While still far from practical implementation, the prospect of ultra-powerful quantum computers has raised significant concerns about information security. That’s because a true quantum machine could quickly undermine the classical security protocols on which the current e-commerce edifice is founded, potentially bringing the whole thing crashing down.

That prospect has spurred remarkable progress in the technology of quantum key distribution (QKD), an information-security approach that, in principle, could straight-arm the security threat from quantum computers. But QKD networks, relying on delicate single-photon processes, face some knotty problems in scalability, speed and bandwidth. Now, researchers in Saudi Arabia, the United Kingdom and the United States have devised an alternative to QKD that can achieve “perfect-secrecy cryptography” through 100% classical channels—and that’s compatible with the existing optical-communications infrastructure. 

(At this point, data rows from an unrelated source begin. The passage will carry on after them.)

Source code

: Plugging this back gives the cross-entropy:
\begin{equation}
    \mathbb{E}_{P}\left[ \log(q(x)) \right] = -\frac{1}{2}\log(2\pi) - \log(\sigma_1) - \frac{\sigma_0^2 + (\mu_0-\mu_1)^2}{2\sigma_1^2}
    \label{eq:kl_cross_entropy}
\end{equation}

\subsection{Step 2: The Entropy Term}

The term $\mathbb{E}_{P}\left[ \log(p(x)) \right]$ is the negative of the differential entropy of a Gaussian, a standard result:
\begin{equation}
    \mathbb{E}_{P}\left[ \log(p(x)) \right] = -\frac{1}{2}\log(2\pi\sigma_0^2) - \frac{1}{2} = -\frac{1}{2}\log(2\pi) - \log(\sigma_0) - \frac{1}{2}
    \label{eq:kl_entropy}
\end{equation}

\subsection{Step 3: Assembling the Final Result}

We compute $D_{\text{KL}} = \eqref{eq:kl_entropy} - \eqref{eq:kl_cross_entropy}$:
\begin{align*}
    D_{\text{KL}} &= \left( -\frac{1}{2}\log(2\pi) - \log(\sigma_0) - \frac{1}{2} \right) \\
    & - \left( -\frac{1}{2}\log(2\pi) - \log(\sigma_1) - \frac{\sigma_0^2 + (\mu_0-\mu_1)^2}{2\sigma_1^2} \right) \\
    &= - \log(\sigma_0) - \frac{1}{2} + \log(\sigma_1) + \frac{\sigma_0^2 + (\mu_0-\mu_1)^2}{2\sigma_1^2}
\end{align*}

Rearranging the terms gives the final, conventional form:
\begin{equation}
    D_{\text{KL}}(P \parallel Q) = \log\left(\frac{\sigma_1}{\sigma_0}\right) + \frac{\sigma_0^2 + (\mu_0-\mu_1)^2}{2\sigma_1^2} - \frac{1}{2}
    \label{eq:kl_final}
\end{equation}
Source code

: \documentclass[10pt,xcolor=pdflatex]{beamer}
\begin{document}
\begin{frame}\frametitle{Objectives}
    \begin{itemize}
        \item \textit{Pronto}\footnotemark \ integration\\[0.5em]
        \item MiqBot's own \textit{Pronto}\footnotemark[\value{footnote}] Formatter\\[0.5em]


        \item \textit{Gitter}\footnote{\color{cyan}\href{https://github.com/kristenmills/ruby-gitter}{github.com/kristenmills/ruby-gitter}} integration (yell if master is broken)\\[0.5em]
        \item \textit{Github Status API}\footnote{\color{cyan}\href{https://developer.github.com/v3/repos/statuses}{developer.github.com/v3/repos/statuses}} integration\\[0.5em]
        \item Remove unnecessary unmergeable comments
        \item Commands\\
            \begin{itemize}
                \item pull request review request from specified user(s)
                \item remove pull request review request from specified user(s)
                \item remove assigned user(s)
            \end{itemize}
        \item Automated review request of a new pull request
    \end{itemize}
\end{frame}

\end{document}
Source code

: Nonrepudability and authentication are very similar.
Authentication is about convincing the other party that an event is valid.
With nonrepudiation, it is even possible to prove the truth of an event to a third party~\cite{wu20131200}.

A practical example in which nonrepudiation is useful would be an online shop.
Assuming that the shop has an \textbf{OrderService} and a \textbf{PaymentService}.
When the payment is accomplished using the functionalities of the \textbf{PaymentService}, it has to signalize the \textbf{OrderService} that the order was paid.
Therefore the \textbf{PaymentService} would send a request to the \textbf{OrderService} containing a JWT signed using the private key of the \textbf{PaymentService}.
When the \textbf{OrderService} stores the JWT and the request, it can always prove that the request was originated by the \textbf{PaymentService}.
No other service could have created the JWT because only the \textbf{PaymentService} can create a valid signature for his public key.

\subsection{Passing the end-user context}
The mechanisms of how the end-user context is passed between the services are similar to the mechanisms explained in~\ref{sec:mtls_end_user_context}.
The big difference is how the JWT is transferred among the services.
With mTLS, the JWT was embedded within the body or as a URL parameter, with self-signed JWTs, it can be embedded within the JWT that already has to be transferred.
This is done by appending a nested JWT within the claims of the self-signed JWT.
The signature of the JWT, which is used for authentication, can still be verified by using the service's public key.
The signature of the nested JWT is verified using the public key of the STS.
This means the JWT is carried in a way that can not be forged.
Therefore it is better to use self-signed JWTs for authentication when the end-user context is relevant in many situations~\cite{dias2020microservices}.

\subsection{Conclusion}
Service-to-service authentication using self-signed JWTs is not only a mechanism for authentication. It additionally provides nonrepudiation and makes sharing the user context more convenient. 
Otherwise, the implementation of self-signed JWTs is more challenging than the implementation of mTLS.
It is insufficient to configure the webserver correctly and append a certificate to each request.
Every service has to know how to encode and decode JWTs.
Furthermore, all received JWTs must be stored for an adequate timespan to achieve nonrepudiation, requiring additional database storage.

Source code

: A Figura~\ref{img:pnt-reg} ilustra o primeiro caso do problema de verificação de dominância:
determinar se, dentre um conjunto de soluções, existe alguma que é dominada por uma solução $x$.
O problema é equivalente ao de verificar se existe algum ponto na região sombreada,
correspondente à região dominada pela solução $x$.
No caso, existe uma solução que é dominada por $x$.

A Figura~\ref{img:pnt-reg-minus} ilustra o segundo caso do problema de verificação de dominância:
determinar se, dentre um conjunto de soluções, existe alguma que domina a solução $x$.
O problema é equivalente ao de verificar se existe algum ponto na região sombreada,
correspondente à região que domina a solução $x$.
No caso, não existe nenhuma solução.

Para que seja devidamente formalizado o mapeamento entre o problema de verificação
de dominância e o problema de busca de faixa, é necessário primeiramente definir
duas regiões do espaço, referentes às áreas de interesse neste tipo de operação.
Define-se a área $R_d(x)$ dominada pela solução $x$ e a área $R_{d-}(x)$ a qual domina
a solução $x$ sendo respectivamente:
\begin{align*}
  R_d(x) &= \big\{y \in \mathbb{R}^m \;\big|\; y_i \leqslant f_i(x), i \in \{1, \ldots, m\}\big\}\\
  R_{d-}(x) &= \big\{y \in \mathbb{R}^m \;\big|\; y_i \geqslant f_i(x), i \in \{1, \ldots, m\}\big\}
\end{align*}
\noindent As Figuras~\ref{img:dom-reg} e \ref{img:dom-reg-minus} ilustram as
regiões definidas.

The system exploits correlated chaotic wavepackets, which are mixed in inexpensive and CMOS compatible silicon chips. The chips can generate 0.1 Tbit of different keys for every mm of length of the input channel, and require the transmission of an amount of data that can be as small as 1/1000 of the message’s length. We discuss the security of this protocol for an attacker with unlimited technological power, and who can access the system copying any of its part, including the chips. The second law of thermodynamics and the exponential sensitivity of chaos unconditionally protect this scheme against any possible attack.